Exercise aim →
Only lines that contain the word "your" are to be returned from the data below.

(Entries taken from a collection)
◆ ◆ ◆ ◆ ◆ ◆ ◆
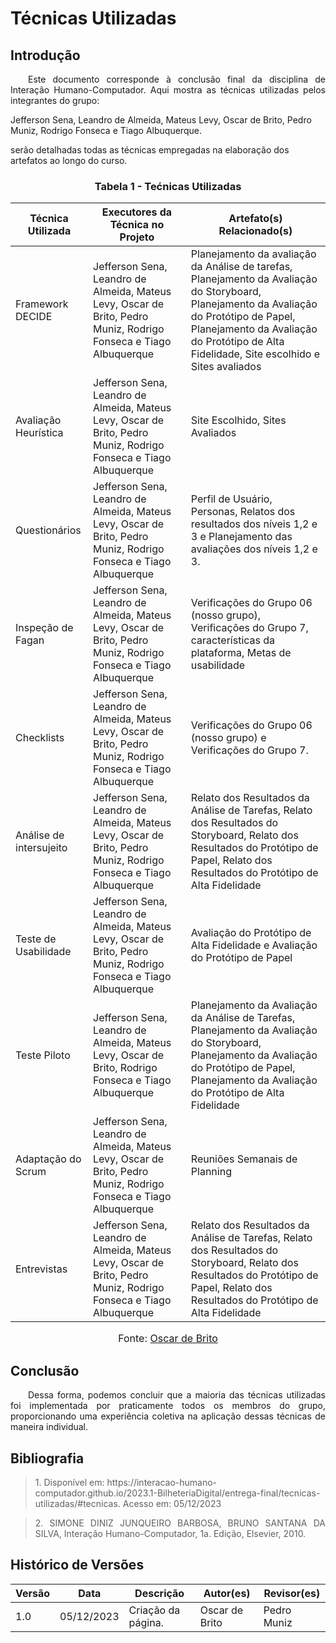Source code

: # Técnicas Utilizadas

## Introdução

<p align="justify">&emsp;&emsp;Este documento corresponde à conclusão final da disciplina de Interação Humano-Computador. Aqui mostra as técnicas utilizadas pelos integrantes do grupo:

 Jefferson Sena, Leandro de Almeida, Mateus Levy, Oscar de Brito, Pedro Muniz, Rodrigo Fonseca e Tiago Albuquerque.
 
 serão detalhadas todas as técnicas empregadas na elaboração dos artefatos ao longo do curso.</p>
<center>

### Tabela 1 - Tećnicas Utilizadas

</center>

| Técnica Utilizada    | Executores da Técnica no Projeto               | Artefato(s) Relacionado(s)                             |
|----------------------|-----------------------------------------------|--------------------------------------------------------|
| Framework DECIDE     |Jefferson Sena, Leandro de Almeida, Mateus Levy, Oscar de Brito, Pedro Muniz, Rodrigo Fonseca e Tiago Albuquerque | Planejamento da avaliação da Análise de tarefas, Planejamento da Avaliação do Storyboard, Planejamento da Avaliação do Protótipo de Papel, Planejamento da Avaliação do Protótipo de Alta Fidelidade, Site escolhido e Sites avaliados
| Avaliação Heurística  |Jefferson Sena, Leandro de Almeida, Mateus Levy, Oscar de Brito, Pedro Muniz, Rodrigo Fonseca e Tiago Albuquerque | Site Escolhido, Sites Avaliados|
| Questionários        | Jefferson Sena, Leandro de Almeida, Mateus Levy, Oscar de Brito, Pedro Muniz, Rodrigo Fonseca e Tiago Albuquerque   | Perfil de Usuário, Personas, Relatos dos resultados dos níveis 1,2 e 3  e Planejamento das avaliações dos níveis 1,2 e 3.                                  |
| Inspeção  de Fagan   | Jefferson Sena, Leandro de Almeida, Mateus Levy, Oscar de Brito, Pedro Muniz, Rodrigo Fonseca e Tiago Albuquerque  | Verificações do Grupo 06 (nosso grupo), Verificações do Grupo 7, características da plataforma, Metas de usabilidade         |
| Checklists            | Jefferson Sena, Leandro de Almeida, Mateus Levy, Oscar de Brito, Pedro Muniz, Rodrigo Fonseca e Tiago Albuquerque  | Verificações do Grupo 06 (nosso grupo) e Verificações do Grupo 7.         |
| Análise de intersujeito | Jefferson Sena, Leandro de Almeida, Mateus Levy, Oscar de Brito, Pedro Muniz, Rodrigo Fonseca e Tiago Albuquerque  | Relato dos Resultados da Análise de Tarefas, Relato dos Resultados do Storyboard, Relato dos Resultados do Protótipo de Papel, Relato dos Resultados do Protótipo de Alta Fidelidade |
| Teste de Usabilidade   |Jefferson Sena, Leandro de Almeida, Mateus Levy, Oscar de Brito, Pedro Muniz, Rodrigo Fonseca e Tiago Albuquerque   | Avaliação do Protótipo de Alta Fidelidade e Avaliação do Protótipo de Papel             |
| Teste Piloto           | Jefferson Sena, Leandro de Almeida, Mateus Levy, Oscar de Brito, Rodrigo Fonseca e Tiago Albuquerque  | Planejamento da Avaliação da Análise de Tarefas, Planejamento da Avaliação do Storyboard, Planejamento da Avaliação do Protótipo de Papel, Planejamento da Avaliação do Protótipo de Alta Fidelidade |
| Adaptação do Scrum     | Jefferson Sena, Leandro de Almeida, Mateus Levy, Oscar de Brito, Pedro Muniz, Rodrigo Fonseca e Tiago Albuquerque  | Reuniões Semanais de Planning             ||
| Entrevistas           | Jefferson Sena, Leandro de Almeida, Mateus Levy, Oscar de Brito, Pedro Muniz, Rodrigo Fonseca e Tiago Albuquerque | Relato dos Resultados da Análise de Tarefas, Relato dos Resultados do Storyboard, Relato dos Resultados do Protótipo de Papel, Relato dos Resultados do Protótipo de Alta Fidelidade |

<font size="3"><p style="text-align: center">Fonte: <a href="https://github.com/OscarDeBrito" target="_blank">Oscar de Brito</a> </font>

## Conclusão

<p align="justify">&emsp;&emsp;Dessa forma, podemos concluir que a maioria das técnicas utilizadas foi implementada por praticamente todos os membros do grupo, proporcionando uma experiência coletiva na aplicação dessas técnicas de maneira individual. </p>

## Bibliografia

> <p id=""> 1. Disponível em: https://interacao-humano-computador.github.io/2023.1-BilheteriaDigital/entrega-final/tecnicas-utilizadas/#tecnicas. Acesso em: 05/12/2023</p>

> <p id="1" align="justify">2. SIMONE DINIZ JUNQUEIRO BARBOSA, BRUNO SANTANA DA SILVA, Interação Humano-Computador, 1a. Edição, Elsevier, 2010.</p>


## Histórico de Versões

| Versão | Data       | Descrição                  | Autor(es)       | Revisor(es)     |
|--------|------------|----------------------------|-----------------|-----------------|
| 1.0    | 05/12/2023 | Criação da página.          | Oscar de Brito  | Pedro Muniz |
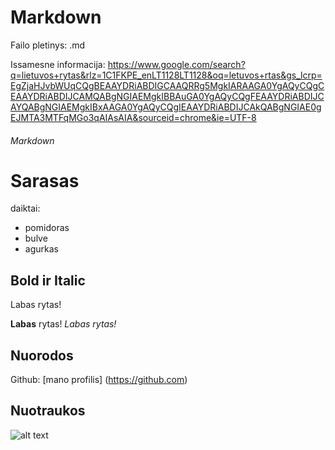 # Markdown

Failo pletinys: .md

Issamesne informacija: https://www.google.com/search?q=lietuvos+rytas&rlz=1C1FKPE_enLT1128LT1128&oq=letuvos+rtas&gs_lcrp=EgZjaHJvbWUqCQgBEAAYDRiABDIGCAAQRRg5MgkIARAAGA0YgAQyCQgCEAAYDRiABDIJCAMQABgNGIAEMgkIBBAuGA0YgAQyCQgFEAAYDRiABDIJCAYQABgNGIAEMgkIBxAAGA0YgAQyCQgIEAAYDRiABDIJCAkQABgNGIAE0gEJMTA3MTFqMGo3qAIAsAIA&sourceid=chrome&ie=UTF-8

###### Markdown

# Sarasas
daiktai:
- pomidoras
- bulve 
- agurkas


## Bold ir Italic
 Labas rytas!

 **Labas** rytas!
 _Labas rytas!_




 ## Nuorodos

 Github: [mano profilis] (https://github.com)
 

 ## Nuotraukos   

![alt text](image-2.png)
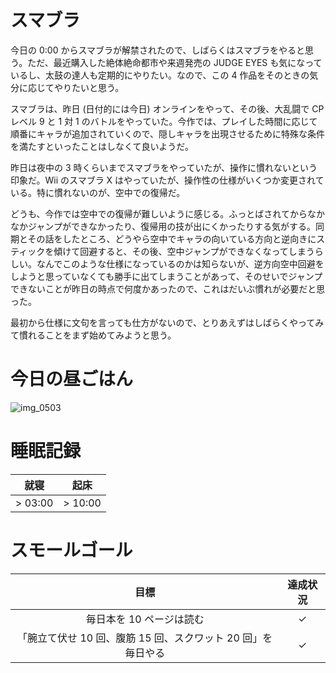 # スマブラ
今日の 0:00 からスマブラが解禁されたので、しばらくはスマブラをやると思う。ただ、最近購入した絶体絶命都市や来週発売の JUDGE EYES も気になっているし、太鼓の達人も定期的にやりたい。なので、この 4 作品をそのときの気分に応じてやりたいと思う。

スマブラは、昨日 (日付的には今日) オンラインをやって、その後、大乱闘で CP レベル 9 と 1 対 1 のバトルをやっていた。今作では、プレイした時間に応じて順番にキャラが追加されていくので、隠しキャラを出現させるために特殊な条件を満たすといったことはしなくて良いようだ。

昨日は夜中の 3 時くらいまでスマブラをやっていたが、操作に慣れないという印象だ。Wii のスマブラ X はやっていたが、操作性の仕様がいくつか変更されている。特に慣れないのが、空中での復帰だ。

どうも、今作では空中での復帰が難しいように感じる。ふっとばされてからなかなかジャンプができなかったり、復帰用の技が出にくかったりする気がする。同期とその話をしたところ、どうやら空中でキャラの向いている方向と逆向きにスティックを傾けて回避すると、その後、空中ジャンプができなくなってしまうらしい。なんでこのような仕様になっているのかは知らないが、逆方向空中回避をしようと思っていなくても勝手に出てしまうことがあって、そのせいでジャンプできないことが昨日の時点で何度かあったので、これはだいぶ慣れが必要だと思った。

最初から仕様に文句を言っても仕方がないので、とりあえずはしばらくやってみて慣れることをまず始めてみようと思う。

# 今日の昼ごはん
![img_0503](/images/2018/12/img_0503.jpg)

# 睡眠記録
| 就寝 | 起床 |
|:---:|:---:|
| > 03:00 | > 10:00 |

# スモールゴール
| 目標 | 達成状況 |
|:---:|:---:|
| 毎日本を 10 ページは読む | ✓ |
| 「腕立て伏せ 10 回、腹筋 15 回、スクワット 20 回」を毎日やる | ✓ |
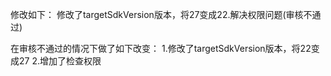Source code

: 修改如下：
修改了targetSdkVersion版本，将27变成22.解决权限问题(审核不通过)

在审核不通过的情况下做了如下改变：
1.修改了targetSdkVersion版本，将22变成27
2.增加了检查权限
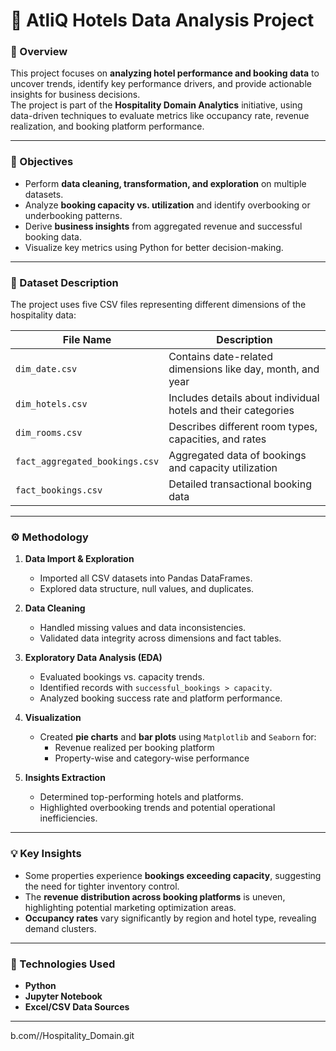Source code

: 
# 🏨 AtliQ Hotels Data Analysis Project

### 📘 Overview
This project focuses on **analyzing hotel performance and booking data** to uncover trends, identify key performance drivers, and provide actionable insights for business decisions.  
The project is part of the **Hospitality Domain Analytics** initiative, using data-driven techniques to evaluate metrics like occupancy rate, revenue realization, and booking platform performance.

---

### 🎯 Objectives
- Perform **data cleaning, transformation, and exploration** on multiple datasets.  
- Analyze **booking capacity vs. utilization** and identify overbooking or underbooking patterns.  
- Derive **business insights** from aggregated revenue and successful booking data.  
- Visualize key metrics using Python for better decision-making.

---

### 📂 Dataset Description
The project uses five CSV files representing different dimensions of the hospitality data:

| File Name | Description |
|------------|-------------|
| `dim_date.csv` | Contains date-related dimensions like day, month, and year |
| `dim_hotels.csv` | Includes details about individual hotels and their categories |
| `dim_rooms.csv` | Describes different room types, capacities, and rates |
| `fact_aggregated_bookings.csv` | Aggregated data of bookings and capacity utilization |
| `fact_bookings.csv` | Detailed transactional booking data |

---

### ⚙️ Methodology
1. **Data Import & Exploration**
   - Imported all CSV datasets into Pandas DataFrames.
   - Explored data structure, null values, and duplicates.

2. **Data Cleaning**
   - Handled missing values and data inconsistencies.
   - Validated data integrity across dimensions and fact tables.

3. **Exploratory Data Analysis (EDA)**
   - Evaluated bookings vs. capacity trends.
   - Identified records with `successful_bookings > capacity`.
   - Analyzed booking success rate and platform performance.

4. **Visualization**
   - Created **pie charts** and **bar plots** using `Matplotlib` and `Seaborn` for:
     - Revenue realized per booking platform  
     - Property-wise and category-wise performance

5. **Insights Extraction**
   - Determined top-performing hotels and platforms.
   - Highlighted overbooking trends and potential operational inefficiencies.

---

### 💡 Key Insights
- Some properties experience **bookings exceeding capacity**, suggesting the need for tighter inventory control.  
- The **revenue distribution across booking platforms** is uneven, highlighting potential marketing optimization areas.  
- **Occupancy rates** vary significantly by region and hotel type, revealing demand clusters.

---

### 🧠 Technologies Used
- **Python** 
- **Jupyter Notebook**
- **Excel/CSV Data Sources**

---

b.com/<your-username>/Hospitality_Domain.git

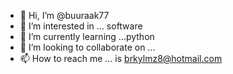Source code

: - 👋 Hi, I’m @buuraak77
- 👀 I’m interested in ... software
- 🌱 I’m currently learning ...python
- 💞️ I’m looking to collaborate on ...
- 📫 How to reach me ... is brkylmz8@hotmail.com

<!---
itsmeburak/itsmeburak is a ✨ special ✨ repository because its `README.md` (this file) appears on your GitHub profile.
You can click the Preview link to take a look at your changes.
--->
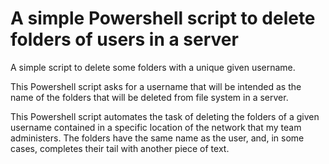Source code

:# A simple Powershell script to delete folders of users in a server
A simple script to delete some folders with a unique given username.

This Powershell script asks for a username that will be intended as the name of the folders that will be deleted from file system in a server.

This Powershell script automates the task of deleting the folders of a given username contained in a specific location of the network that my team administers. The folders have the same name as the user, and, in some cases, completes their tail with another piece of text.
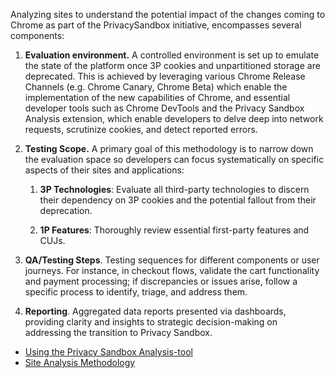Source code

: Analyzing sites to understand the potential impact of the changes coming to Chrome as part of the PrivacySandbox initiative, encompasses several components:

1. **Evaluation environment.** A controlled environment is set up to emulate the state of the platform once 3P cookies and unpartitioned storage are deprecated. This is achieved by leveraging various Chrome Release Channels (e.g. Chrome Canary, Chrome Beta) which enable the implementation of the new capabilities of Chrome, and essential developer tools such as Chrome DevTools and the Privacy Sandbox Analysis extension, which enable developers to delve deep into network requests, scrutinize cookies, and detect reported errors.

2. **Testing Scope.** A primary goal of this methodology is to narrow down the evaluation space so developers can focus systematically on specific aspects of their sites and applications:

    1. **3P Technologies**: Evaluate all third-party technologies to discern their dependency on 3P cookies and the potential fallout from their deprecation.

    2. **1P Features**: Thoroughly review essential first-party features and CUJs.

3. **QA/Testing Steps**. Testing sequences for different components or user journeys. For instance, in checkout flows, validate the cart functionality and payment processing; if discrepancies or issues arise, follow a specific process to identify, triage, and address them.

4. **Reporting**. Aggregated data reports presented via dashboards, providing clarity and insights to strategic decision-making on addressing the transition to Privacy Sandbox.



* [Using the Privacy Sandbox Analysis-tool](Using-the-Privacy-Sandbox-Analysis-tool)
* [Site Analysis Methodology](Site-Analysis-Methodology)
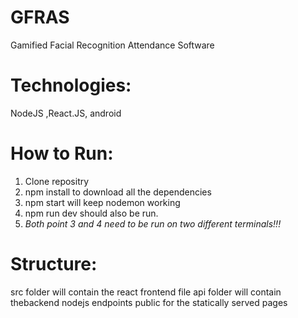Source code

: # GFRAS
Gamified Facial Recognition Attendance Software

# Technologies:
NodeJS ,React.JS, android
# How to Run:
1) Clone repositry
2) npm install to download all the dependencies
3) npm start will keep nodemon working 
4) npm run dev should also be run. 
5) *Both point 3 and 4 need to be run on two different terminals!!!*


# Structure:
src folder will contain the react frontend file
api folder will contain thebackend nodejs endpoints 
public for the statically served pages
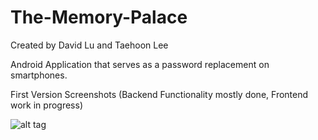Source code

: # The-Memory-Palace

Created by David Lu and Taehoon Lee

Android Application that serves as a password replacement on smartphones.

First Version Screenshots (Backend Functionality mostly done, Frontend work in progress)

![alt tag](http://imgur.com/FtzfBWj)
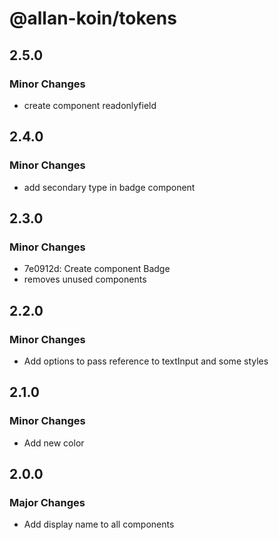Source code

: # @allan-koin/tokens

## 2.5.0

### Minor Changes

- create component readonlyfield

## 2.4.0

### Minor Changes

- add secondary type in badge component

## 2.3.0

### Minor Changes

- 7e0912d: Create component Badge
- removes unused components

## 2.2.0

### Minor Changes

- Add options to pass reference to textInput and some styles

## 2.1.0

### Minor Changes

- Add new color

## 2.0.0

### Major Changes

- Add display name to all components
◆ ◆ ◆ ◆ ◆ ◆ ◆
Output →
b.com/<your-username>/Hospitality_Domain.git
itsmeburak/itsmeburak is a ✨ special ✨ repository because its `README.md` (this file) appears on your GitHub profile.
You can click the Preview link to take a look at your changes.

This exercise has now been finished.